**Assignment**. Lines from the line with "## What's interesting?" to the line with "- Auth token lives 24 hours" in the entries below, and only those, must be output exactly, with both ends included.
━━━━
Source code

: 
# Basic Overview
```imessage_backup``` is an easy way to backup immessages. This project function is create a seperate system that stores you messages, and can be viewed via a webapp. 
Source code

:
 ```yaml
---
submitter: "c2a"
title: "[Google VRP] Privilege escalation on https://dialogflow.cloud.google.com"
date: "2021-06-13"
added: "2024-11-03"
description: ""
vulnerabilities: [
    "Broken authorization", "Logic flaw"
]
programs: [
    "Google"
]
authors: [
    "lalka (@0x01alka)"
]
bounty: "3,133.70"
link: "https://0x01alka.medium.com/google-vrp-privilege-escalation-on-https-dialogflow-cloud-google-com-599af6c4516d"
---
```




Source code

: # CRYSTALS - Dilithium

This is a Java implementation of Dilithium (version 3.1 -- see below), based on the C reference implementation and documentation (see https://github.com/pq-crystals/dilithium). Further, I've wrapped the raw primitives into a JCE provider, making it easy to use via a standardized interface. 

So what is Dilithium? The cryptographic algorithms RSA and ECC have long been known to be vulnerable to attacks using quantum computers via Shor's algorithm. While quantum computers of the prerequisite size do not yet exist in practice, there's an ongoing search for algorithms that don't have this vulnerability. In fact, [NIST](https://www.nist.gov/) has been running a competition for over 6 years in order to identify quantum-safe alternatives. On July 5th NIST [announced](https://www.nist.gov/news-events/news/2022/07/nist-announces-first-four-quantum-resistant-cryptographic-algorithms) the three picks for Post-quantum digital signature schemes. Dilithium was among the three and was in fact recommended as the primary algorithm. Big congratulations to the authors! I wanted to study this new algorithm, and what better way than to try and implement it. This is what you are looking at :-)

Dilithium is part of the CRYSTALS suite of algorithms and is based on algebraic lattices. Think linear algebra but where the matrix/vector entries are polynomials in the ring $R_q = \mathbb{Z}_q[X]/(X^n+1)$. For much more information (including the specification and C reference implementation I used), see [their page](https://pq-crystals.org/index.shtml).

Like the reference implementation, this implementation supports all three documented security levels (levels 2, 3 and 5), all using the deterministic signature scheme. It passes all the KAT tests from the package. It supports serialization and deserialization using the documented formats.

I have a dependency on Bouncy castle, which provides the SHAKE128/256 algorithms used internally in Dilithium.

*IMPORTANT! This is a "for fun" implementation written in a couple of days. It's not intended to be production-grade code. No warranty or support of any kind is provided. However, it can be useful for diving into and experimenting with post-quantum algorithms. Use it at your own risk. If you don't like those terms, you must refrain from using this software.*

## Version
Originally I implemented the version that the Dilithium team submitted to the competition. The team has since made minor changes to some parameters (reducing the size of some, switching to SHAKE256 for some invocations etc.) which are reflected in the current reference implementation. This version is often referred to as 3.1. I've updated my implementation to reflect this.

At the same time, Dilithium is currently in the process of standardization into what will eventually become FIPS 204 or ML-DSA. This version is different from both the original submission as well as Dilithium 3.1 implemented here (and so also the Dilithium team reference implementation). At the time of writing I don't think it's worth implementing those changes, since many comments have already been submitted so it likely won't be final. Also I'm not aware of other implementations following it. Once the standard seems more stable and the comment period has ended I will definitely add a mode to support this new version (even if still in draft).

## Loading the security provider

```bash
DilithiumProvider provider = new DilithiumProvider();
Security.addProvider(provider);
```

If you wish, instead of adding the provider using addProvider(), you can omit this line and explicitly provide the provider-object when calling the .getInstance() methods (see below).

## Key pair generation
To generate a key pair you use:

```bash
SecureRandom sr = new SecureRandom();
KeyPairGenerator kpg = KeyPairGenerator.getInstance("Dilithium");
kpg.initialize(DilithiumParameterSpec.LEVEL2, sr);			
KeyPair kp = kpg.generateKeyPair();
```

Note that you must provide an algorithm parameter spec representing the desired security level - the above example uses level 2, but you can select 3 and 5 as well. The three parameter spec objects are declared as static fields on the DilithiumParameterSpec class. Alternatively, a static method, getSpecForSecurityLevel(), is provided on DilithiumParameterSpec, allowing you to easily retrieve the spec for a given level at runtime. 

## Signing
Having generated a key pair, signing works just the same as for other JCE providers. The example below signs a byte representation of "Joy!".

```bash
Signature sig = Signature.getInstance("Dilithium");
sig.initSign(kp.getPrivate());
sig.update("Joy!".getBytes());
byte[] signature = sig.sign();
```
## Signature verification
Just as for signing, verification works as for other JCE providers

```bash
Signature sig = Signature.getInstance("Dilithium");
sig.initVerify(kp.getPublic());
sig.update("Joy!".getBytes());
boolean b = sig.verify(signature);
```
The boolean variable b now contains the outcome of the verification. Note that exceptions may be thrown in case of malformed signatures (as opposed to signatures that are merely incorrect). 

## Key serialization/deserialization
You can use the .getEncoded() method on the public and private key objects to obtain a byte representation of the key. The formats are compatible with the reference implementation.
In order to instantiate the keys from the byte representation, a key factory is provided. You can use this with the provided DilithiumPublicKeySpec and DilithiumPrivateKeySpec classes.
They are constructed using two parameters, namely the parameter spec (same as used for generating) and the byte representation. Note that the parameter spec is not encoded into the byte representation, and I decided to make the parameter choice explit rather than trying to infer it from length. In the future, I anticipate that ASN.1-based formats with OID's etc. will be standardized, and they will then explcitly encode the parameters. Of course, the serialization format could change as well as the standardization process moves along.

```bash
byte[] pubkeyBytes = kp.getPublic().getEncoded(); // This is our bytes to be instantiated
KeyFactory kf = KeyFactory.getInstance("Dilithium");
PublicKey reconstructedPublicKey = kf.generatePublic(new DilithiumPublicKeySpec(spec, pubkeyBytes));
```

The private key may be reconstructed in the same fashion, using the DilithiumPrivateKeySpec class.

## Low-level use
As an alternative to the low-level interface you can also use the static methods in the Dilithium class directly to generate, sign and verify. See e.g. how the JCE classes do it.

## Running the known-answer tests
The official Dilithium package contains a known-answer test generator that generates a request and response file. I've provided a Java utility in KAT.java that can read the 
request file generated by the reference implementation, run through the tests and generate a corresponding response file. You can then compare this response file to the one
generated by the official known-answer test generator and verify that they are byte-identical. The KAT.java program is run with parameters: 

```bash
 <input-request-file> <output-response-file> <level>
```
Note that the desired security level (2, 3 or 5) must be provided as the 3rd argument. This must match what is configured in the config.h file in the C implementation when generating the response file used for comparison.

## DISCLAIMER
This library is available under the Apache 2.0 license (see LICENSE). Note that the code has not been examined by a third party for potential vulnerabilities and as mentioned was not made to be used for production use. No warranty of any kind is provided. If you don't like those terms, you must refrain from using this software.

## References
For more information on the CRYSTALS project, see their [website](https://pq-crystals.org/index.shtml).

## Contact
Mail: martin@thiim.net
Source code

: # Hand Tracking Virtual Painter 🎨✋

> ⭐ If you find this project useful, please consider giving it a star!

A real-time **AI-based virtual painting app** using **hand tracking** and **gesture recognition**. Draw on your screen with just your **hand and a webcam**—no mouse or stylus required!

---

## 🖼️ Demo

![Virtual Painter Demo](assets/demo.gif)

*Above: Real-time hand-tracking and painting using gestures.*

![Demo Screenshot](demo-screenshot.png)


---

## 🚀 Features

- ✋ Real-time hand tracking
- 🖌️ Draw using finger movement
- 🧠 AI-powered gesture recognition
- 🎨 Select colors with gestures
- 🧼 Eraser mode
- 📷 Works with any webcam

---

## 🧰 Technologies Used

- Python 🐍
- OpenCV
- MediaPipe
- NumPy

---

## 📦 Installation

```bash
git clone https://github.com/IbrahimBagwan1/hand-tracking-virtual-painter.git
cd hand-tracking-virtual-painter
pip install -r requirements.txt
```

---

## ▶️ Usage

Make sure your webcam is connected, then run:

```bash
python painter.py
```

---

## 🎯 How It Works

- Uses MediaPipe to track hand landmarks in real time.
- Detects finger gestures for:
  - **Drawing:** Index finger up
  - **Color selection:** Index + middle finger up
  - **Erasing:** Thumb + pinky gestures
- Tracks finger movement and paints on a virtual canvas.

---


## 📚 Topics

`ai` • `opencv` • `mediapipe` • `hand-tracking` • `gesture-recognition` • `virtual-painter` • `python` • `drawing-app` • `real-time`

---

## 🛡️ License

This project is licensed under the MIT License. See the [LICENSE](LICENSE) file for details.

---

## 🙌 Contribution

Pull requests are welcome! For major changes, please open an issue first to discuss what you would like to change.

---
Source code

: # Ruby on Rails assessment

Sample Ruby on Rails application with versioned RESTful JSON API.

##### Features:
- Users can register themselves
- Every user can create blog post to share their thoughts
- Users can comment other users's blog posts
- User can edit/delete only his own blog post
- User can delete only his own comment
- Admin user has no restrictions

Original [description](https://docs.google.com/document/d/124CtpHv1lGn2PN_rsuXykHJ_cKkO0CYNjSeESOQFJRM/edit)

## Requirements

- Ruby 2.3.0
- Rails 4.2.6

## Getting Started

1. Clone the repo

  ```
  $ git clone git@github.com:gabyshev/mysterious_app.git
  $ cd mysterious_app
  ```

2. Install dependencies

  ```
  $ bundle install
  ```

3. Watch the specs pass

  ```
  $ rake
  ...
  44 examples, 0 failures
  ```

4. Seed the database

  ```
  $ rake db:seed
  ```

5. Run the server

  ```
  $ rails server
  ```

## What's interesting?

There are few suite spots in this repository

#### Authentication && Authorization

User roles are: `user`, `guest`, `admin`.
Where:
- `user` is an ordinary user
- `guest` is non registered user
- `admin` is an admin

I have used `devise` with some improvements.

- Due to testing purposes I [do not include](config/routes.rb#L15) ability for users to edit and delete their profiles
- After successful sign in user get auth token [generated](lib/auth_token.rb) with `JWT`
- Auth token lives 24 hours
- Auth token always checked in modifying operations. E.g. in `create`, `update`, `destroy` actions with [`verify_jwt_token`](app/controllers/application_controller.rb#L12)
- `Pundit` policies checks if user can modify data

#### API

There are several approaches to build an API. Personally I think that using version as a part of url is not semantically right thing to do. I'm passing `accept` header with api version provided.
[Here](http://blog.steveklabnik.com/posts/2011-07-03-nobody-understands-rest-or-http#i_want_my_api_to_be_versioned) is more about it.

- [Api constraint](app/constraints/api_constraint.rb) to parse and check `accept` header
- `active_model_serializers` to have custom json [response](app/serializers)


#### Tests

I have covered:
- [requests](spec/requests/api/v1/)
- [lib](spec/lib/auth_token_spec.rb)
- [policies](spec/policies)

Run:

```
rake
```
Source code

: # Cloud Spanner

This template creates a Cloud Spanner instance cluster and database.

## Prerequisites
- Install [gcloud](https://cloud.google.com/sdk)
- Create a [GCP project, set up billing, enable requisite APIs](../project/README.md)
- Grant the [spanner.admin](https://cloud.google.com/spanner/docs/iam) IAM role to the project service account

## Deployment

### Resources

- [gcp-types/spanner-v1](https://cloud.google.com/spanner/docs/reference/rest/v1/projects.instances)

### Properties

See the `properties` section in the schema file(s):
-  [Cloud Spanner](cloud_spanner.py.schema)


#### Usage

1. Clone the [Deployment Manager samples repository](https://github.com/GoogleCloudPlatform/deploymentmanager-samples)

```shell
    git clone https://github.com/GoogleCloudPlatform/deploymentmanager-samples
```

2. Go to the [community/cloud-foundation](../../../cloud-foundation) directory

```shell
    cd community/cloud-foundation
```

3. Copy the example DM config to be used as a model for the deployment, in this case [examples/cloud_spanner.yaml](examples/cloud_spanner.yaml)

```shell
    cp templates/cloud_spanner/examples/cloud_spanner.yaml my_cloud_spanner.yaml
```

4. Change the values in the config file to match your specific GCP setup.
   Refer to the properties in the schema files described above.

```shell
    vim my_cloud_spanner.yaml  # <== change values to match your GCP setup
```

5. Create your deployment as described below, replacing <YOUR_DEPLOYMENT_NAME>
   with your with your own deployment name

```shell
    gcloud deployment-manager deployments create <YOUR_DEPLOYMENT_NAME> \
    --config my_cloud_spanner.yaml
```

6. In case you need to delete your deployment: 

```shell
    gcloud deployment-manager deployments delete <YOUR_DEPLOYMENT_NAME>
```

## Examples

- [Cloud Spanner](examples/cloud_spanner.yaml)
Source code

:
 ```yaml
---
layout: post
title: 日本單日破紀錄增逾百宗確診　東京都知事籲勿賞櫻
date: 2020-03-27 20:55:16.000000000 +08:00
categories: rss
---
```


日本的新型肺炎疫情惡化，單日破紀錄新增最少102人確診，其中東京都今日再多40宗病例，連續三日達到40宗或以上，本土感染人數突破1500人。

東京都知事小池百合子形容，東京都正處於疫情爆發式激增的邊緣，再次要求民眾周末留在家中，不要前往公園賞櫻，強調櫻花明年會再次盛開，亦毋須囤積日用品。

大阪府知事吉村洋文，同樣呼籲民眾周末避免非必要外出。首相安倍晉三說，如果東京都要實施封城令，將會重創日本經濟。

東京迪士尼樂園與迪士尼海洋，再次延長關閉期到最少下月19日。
━━━━
**Written answer**.
## What's interesting?

There are few suite spots in this repository

#### Authentication && Authorization

User roles are: `user`, `guest`, `admin`.
Where:
- `user` is an ordinary user
- `guest` is non registered user
- `admin` is an admin

I have used `devise` with some improvements.

- Due to testing purposes I [do not include](config/routes.rb#L15) ability for users to edit and delete their profiles
- After successful sign in user get auth token [generated](lib/auth_token.rb) with `JWT`
- Auth token lives 24 hours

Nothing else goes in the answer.